- _EXERCISE DIRECTIONS_
Go through the data and copy each line where the string "emph" appears.

(Saved entries)
- Opening Delimiter -

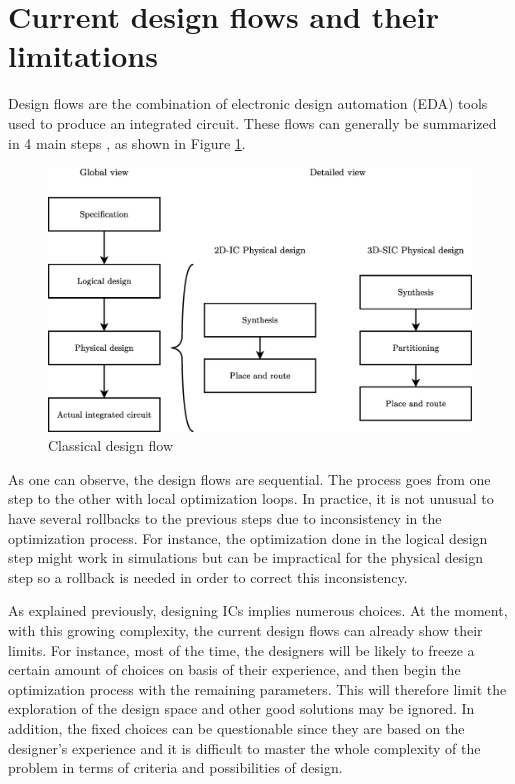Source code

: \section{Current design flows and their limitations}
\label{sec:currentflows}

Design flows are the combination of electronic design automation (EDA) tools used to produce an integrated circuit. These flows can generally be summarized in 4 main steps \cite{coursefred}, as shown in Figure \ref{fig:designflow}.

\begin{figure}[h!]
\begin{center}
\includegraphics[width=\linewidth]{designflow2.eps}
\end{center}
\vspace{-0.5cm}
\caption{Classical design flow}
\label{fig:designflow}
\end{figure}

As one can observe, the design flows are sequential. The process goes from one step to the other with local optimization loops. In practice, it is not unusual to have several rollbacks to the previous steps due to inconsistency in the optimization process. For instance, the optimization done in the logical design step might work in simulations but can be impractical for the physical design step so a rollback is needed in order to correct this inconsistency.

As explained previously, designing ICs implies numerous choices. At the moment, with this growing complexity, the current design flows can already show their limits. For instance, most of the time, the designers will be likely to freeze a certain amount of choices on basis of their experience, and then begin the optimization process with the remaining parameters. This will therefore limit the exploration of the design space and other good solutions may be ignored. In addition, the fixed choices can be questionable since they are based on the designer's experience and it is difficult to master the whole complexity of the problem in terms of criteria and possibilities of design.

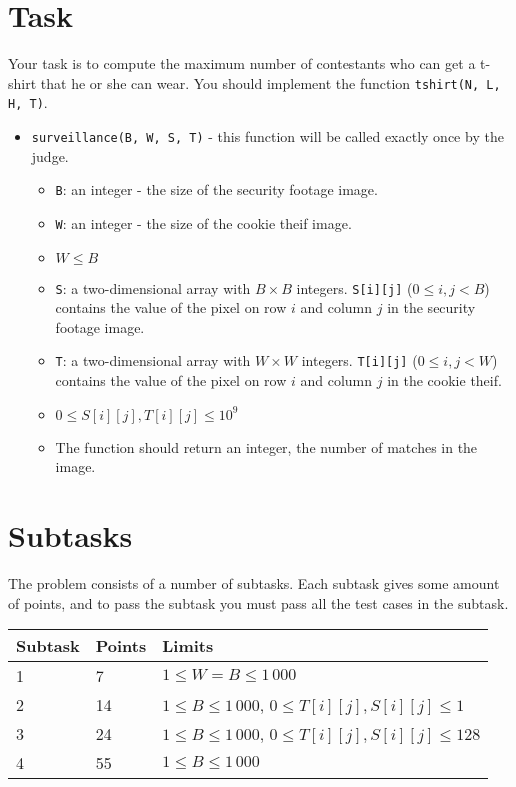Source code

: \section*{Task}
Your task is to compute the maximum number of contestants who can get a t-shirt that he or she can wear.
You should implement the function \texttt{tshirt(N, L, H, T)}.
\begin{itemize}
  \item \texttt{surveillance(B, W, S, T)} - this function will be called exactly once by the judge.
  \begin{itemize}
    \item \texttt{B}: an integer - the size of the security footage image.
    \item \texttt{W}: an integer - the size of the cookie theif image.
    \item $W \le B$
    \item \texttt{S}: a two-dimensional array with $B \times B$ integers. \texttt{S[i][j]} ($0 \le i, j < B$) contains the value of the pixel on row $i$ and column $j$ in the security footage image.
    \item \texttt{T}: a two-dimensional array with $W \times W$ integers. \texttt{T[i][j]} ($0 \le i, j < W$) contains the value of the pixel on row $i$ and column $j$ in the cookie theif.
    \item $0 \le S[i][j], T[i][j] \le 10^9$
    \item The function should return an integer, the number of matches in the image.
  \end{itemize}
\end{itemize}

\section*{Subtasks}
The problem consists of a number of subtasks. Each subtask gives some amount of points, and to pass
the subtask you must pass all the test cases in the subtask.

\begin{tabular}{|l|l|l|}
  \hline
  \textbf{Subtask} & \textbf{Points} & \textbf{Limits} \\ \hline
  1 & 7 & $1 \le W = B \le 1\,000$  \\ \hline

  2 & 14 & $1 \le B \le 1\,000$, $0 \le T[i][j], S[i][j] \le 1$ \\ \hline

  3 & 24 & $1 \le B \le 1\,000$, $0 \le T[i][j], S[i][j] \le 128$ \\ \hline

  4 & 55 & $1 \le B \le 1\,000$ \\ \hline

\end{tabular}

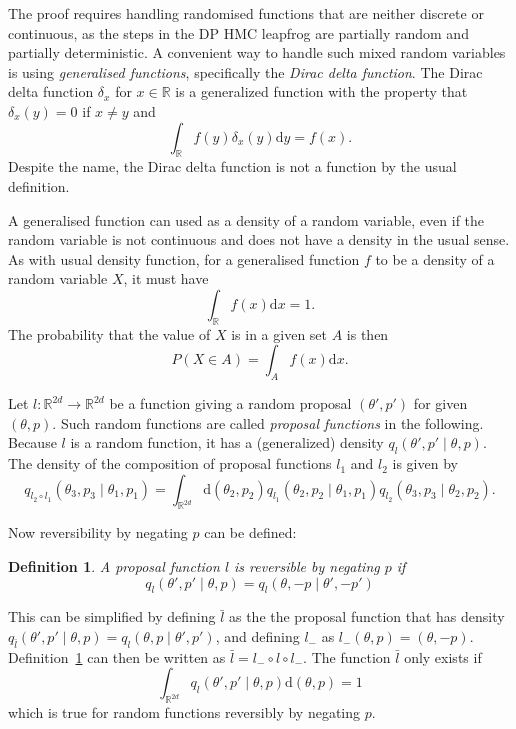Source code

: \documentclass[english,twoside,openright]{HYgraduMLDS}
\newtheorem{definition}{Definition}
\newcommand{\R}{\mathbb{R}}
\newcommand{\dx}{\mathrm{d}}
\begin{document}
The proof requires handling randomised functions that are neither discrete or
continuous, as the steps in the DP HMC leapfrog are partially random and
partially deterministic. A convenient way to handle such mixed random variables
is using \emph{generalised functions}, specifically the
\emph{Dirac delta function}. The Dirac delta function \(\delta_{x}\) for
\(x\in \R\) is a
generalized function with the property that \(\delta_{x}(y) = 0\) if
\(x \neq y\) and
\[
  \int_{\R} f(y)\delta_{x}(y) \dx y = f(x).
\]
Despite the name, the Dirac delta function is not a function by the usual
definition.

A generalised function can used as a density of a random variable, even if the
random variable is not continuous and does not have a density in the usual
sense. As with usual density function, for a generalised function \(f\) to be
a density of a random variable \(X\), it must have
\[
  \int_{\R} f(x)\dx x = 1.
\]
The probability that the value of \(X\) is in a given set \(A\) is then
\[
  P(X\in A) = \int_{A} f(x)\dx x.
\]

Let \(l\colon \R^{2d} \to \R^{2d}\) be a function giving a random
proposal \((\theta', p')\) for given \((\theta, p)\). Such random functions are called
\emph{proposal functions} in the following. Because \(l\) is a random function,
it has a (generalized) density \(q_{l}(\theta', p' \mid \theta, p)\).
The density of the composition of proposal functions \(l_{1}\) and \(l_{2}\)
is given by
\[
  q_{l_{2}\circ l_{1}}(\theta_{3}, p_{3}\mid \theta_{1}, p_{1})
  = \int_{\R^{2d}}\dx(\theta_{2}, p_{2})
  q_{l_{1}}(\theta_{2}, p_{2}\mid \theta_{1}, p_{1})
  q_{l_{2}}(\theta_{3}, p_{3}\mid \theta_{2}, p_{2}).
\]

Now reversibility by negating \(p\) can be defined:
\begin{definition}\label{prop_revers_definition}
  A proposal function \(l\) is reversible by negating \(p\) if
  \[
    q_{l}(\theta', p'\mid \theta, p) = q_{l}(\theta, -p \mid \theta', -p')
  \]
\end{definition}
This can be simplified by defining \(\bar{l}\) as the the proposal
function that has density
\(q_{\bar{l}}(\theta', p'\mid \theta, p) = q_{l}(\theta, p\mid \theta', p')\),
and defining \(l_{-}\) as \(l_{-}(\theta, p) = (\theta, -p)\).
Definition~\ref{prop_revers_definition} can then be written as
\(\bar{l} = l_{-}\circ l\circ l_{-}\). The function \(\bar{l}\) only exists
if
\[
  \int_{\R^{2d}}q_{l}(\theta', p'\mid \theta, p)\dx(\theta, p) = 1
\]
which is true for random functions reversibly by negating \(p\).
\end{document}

- Closing Delimiter -
- Opening Delimiter -

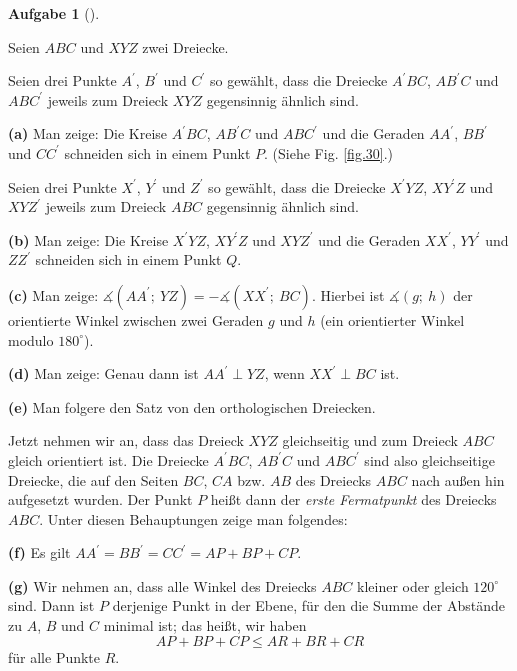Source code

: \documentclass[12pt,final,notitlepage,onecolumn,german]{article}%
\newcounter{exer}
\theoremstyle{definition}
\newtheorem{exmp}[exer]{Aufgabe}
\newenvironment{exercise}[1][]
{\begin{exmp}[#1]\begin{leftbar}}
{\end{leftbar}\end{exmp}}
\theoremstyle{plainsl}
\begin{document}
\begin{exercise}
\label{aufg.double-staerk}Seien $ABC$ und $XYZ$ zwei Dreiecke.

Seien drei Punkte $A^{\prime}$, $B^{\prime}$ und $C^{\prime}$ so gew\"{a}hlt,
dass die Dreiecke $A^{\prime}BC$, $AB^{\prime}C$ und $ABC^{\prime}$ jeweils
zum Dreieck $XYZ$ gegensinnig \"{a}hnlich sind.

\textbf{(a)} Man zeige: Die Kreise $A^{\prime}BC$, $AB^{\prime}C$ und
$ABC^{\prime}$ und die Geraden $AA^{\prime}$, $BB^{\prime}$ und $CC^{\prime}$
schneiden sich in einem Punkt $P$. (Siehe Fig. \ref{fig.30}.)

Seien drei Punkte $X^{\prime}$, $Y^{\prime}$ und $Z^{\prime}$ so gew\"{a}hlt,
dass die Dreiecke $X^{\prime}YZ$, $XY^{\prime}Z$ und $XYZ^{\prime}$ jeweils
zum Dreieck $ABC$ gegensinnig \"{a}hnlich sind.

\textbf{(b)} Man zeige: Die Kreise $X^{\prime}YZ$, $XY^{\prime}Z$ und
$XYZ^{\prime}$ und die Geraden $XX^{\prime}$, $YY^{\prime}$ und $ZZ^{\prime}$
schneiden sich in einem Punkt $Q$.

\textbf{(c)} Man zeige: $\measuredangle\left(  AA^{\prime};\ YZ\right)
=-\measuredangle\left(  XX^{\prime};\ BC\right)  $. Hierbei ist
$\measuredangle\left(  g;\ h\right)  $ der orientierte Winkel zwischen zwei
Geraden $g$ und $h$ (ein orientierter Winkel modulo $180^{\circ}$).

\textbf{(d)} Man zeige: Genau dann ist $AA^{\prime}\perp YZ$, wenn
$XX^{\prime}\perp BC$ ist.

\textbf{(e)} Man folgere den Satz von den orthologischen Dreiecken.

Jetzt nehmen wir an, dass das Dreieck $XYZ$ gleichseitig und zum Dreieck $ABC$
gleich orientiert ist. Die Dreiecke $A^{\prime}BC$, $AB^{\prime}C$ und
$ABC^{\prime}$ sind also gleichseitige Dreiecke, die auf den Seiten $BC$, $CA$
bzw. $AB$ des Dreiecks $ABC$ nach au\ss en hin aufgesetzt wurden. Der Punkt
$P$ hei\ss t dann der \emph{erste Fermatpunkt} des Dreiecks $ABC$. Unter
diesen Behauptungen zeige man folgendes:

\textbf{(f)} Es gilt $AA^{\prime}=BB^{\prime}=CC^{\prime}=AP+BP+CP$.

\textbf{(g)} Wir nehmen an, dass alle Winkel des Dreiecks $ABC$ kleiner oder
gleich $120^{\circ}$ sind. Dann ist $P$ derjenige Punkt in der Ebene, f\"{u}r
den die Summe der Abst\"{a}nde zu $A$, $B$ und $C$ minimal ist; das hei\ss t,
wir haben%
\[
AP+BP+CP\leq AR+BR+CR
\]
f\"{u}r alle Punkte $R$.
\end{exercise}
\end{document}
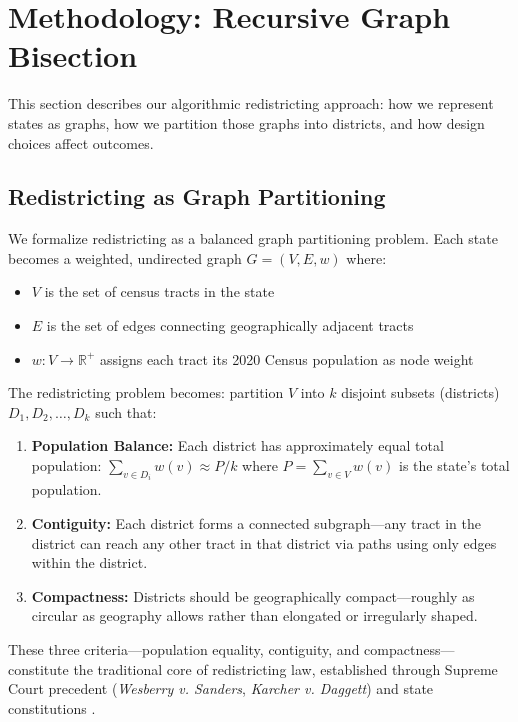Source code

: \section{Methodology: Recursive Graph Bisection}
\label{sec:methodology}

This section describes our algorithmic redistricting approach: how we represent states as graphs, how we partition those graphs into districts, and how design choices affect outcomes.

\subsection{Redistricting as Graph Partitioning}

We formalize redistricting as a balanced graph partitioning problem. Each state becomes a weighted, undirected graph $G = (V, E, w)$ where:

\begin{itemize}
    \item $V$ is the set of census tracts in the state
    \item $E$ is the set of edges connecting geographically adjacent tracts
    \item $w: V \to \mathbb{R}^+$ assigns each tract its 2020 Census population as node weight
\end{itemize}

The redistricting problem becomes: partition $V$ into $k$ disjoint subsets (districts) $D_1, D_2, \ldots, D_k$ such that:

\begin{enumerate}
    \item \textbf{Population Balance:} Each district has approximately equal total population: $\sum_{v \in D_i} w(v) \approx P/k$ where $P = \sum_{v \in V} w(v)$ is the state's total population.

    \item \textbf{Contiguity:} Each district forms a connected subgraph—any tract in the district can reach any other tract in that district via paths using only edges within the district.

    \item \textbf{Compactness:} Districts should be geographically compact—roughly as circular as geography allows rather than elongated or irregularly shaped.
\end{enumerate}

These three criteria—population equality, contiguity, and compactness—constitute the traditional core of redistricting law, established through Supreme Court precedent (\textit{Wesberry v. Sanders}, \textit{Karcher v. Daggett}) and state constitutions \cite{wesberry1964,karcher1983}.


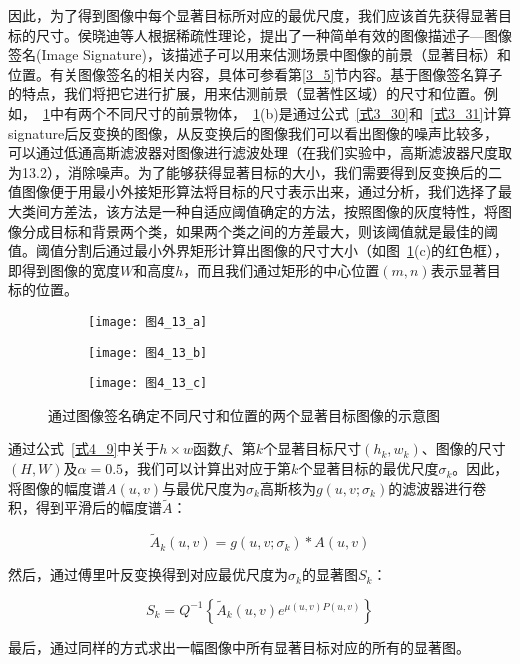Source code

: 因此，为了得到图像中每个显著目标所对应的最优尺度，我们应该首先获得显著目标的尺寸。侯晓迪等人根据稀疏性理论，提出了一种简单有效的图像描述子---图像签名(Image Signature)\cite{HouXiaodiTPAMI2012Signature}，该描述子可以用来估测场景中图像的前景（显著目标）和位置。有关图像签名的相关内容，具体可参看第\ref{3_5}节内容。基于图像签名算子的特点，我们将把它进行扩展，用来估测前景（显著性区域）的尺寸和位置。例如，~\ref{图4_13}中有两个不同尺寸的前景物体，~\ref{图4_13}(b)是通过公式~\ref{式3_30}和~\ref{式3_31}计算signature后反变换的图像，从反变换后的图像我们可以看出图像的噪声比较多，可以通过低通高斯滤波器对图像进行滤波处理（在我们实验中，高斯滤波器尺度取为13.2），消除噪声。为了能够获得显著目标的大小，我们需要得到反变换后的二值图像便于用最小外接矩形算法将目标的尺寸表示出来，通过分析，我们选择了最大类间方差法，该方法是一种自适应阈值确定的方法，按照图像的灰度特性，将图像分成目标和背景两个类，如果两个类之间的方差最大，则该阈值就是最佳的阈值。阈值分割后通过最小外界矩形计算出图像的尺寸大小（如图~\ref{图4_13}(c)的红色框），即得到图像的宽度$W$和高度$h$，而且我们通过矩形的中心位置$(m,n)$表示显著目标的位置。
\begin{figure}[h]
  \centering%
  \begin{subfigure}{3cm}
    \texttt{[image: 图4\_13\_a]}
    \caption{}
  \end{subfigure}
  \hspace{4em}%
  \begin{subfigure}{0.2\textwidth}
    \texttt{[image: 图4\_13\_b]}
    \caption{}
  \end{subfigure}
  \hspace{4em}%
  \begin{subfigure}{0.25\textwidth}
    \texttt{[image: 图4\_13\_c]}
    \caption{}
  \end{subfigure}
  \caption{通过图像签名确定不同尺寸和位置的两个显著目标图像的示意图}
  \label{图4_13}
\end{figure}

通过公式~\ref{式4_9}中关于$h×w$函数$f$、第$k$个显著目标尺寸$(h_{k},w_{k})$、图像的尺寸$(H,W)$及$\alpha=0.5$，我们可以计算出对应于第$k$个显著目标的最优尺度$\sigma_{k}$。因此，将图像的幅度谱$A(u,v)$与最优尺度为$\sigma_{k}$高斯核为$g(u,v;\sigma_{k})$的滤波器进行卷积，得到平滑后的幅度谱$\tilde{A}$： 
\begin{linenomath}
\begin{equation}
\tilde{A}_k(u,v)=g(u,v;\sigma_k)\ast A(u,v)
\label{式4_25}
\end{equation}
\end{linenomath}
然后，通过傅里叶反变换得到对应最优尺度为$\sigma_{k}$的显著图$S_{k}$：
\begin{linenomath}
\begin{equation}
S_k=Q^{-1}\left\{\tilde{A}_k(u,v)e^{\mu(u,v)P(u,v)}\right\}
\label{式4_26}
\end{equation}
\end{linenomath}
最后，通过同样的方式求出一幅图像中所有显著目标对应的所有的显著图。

- Closing Delimiter -

- _FINAL ANSWER_
is using \emph{generalised functions}, specifically the
\emph{Dirac delta function}. The Dirac delta function \(\delta_{x}\) for
\emph{proposal functions} in the following. Because \(l\) is a random function,
$P$ hei\ss t dann der \emph{erste Fermatpunkt} des Dreiecks $ABC$. Unter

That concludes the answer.